>>

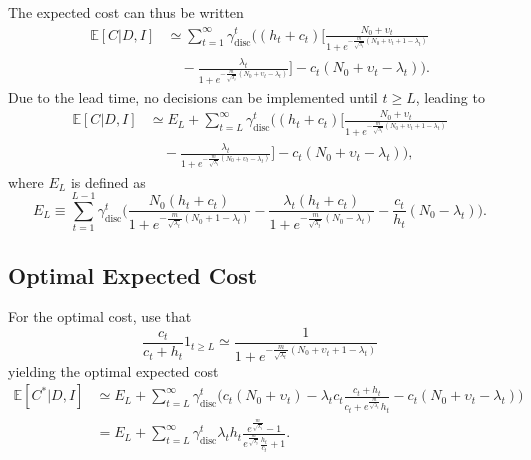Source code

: The expected cost can thus be written
\begin{equation}
	\begin{split}
		\mathbb{E}[C|D,I] &\simeq \sum_{t=1}^{\infty} \gamma_{\text{disc}}^{t} \bigg( 
		(h_t+c_t)\bigg[\frac{N_0 + \upsilon_t}{1+e^{-\frac{m}{\sqrt{\lambda_t}}(N_0+\upsilon_t+1-\lambda_t)}}\\
		&\quad- \frac{\lambda_t}{1+e^{-\frac{m}{\sqrt{\lambda_t}}(N_0+\upsilon_t-\lambda_t)}}\bigg] - c_t(N_0 + \upsilon_t-\lambda_t)\bigg).
	\end{split}
\end{equation}
Due to the lead time, no decisions can be implemented until $t \geq L$, leading to
\begin{equation}
	\begin{split}
		\mathbb{E}[C|D,I] &\simeq E_L+\sum_{t=L}^{\infty} \gamma_{\text{disc}}^{t} \bigg( 
		(h_t+c_t)\bigg[\frac{N_0 + \upsilon_t}{1+e^{-\frac{m}{\sqrt{\lambda_t}}(N_0+\upsilon_t+1-\lambda_t)}}\\
		&\quad- \frac{\lambda_t}{1+e^{-\frac{m}{\sqrt{\lambda_t}}(N_0+\upsilon_t-\lambda_t)}}\bigg] - c_t(N_0 + \upsilon_t-\lambda_t)\bigg),
	\end{split}
\end{equation}
where $E_L$ is defined as
\begin{equation}
	E_L \equiv \sum_{t=1}^{L-1} \gamma_{\text{disc}}^{t} \bigg( 
	\frac{N_0(h_t+c_t)}{1+e^{-\frac{m}{\sqrt{\lambda_t}}(N_0+1-\lambda_t)}} - \frac{\lambda_t(h_t+c_t)}{1+e^{-\frac{m}{\sqrt{\lambda_t}}(N_0-\lambda_t)}} - \frac{c_t}{h_t}(N_0-\lambda_t)\bigg).
\end{equation}

\subsection{Optimal Expected Cost}
For the optimal cost, use that
\begin{equation}
	\frac{c_t}{c_t+h_t}1_{t\geq L}\simeq\frac{1}{1+e^{-\frac{m}{\sqrt{\lambda_t}}(N_0+\upsilon_t+1-\lambda_t)}}
\end{equation}
yielding the optimal expected cost
\begin{equation}
	\begin{split}
		\mathbb{E}[C^*|D,I] &\simeq E_L+ \sum_{t=L}^{\infty} \gamma_{\text{disc}}^{t} \bigg( 
		c_t(N_0 + \upsilon_t)- \lambda_tc_t\frac{c_t+h_t}{c_t+e^{\frac{m}{\sqrt{\lambda_t}}}h_t}- c_t(N_0 + \upsilon_t-\lambda_t)\bigg)\\
		&= E_L+\sum_{t=L}^{\infty} \gamma_{\text{disc}}^{t} \lambda_th_t\frac{e^{\frac{m}{\sqrt{\lambda_t}}}-1}{e^{\frac{m}{\sqrt{\lambda_t}}}\frac{h_t}{c_t}+1}.\\
	\end{split}
\end{equation}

<<

» **WORK REQUIRED**
Before writing out the material above, please remove its pictures; everything else stays exact.

» **EXPECTED ANSWER**
Source code

: The expected cost can thus be written
\begin{equation}
	\begin{split}
		\mathbb{E}[C|D,I] &\simeq \sum_{t=1}^{\infty} \gamma_{\text{disc}}^{t} \bigg( 
		(h_t+c_t)\bigg[\frac{N_0 + \upsilon_t}{1+e^{-\frac{m}{\sqrt{\lambda_t}}(N_0+\upsilon_t+1-\lambda_t)}}\\
		&\quad- \frac{\lambda_t}{1+e^{-\frac{m}{\sqrt{\lambda_t}}(N_0+\upsilon_t-\lambda_t)}}\bigg] - c_t(N_0 + \upsilon_t-\lambda_t)\bigg).
	\end{split}
\end{equation}
Due to the lead time, no decisions can be implemented until $t \geq L$, leading to
\begin{equation}
	\begin{split}
		\mathbb{E}[C|D,I] &\simeq E_L+\sum_{t=L}^{\infty} \gamma_{\text{disc}}^{t} \bigg( 
		(h_t+c_t)\bigg[\frac{N_0 + \upsilon_t}{1+e^{-\frac{m}{\sqrt{\lambda_t}}(N_0+\upsilon_t+1-\lambda_t)}}\\
		&\quad- \frac{\lambda_t}{1+e^{-\frac{m}{\sqrt{\lambda_t}}(N_0+\upsilon_t-\lambda_t)}}\bigg] - c_t(N_0 + \upsilon_t-\lambda_t)\bigg),
	\end{split}
\end{equation}
where $E_L$ is defined as
\begin{equation}
	E_L \equiv \sum_{t=1}^{L-1} \gamma_{\text{disc}}^{t} \bigg( 
	\frac{N_0(h_t+c_t)}{1+e^{-\frac{m}{\sqrt{\lambda_t}}(N_0+1-\lambda_t)}} - \frac{\lambda_t(h_t+c_t)}{1+e^{-\frac{m}{\sqrt{\lambda_t}}(N_0-\lambda_t)}} - \frac{c_t}{h_t}(N_0-\lambda_t)\bigg).
\end{equation}

\subsection{Optimal Expected Cost}
For the optimal cost, use that
\begin{equation}
	\frac{c_t}{c_t+h_t}1_{t\geq L}\simeq\frac{1}{1+e^{-\frac{m}{\sqrt{\lambda_t}}(N_0+\upsilon_t+1-\lambda_t)}}
\end{equation}
yielding the optimal expected cost
\begin{equation}
	\begin{split}
		\mathbb{E}[C^*|D,I] &\simeq E_L+ \sum_{t=L}^{\infty} \gamma_{\text{disc}}^{t} \bigg( 
		c_t(N_0 + \upsilon_t)- \lambda_tc_t\frac{c_t+h_t}{c_t+e^{\frac{m}{\sqrt{\lambda_t}}}h_t}- c_t(N_0 + \upsilon_t-\lambda_t)\bigg)\\
		&= E_L+\sum_{t=L}^{\infty} \gamma_{\text{disc}}^{t} \lambda_th_t\frac{e^{\frac{m}{\sqrt{\lambda_t}}}-1}{e^{\frac{m}{\sqrt{\lambda_t}}}\frac{h_t}{c_t}+1}.\\
	\end{split}
\end{equation}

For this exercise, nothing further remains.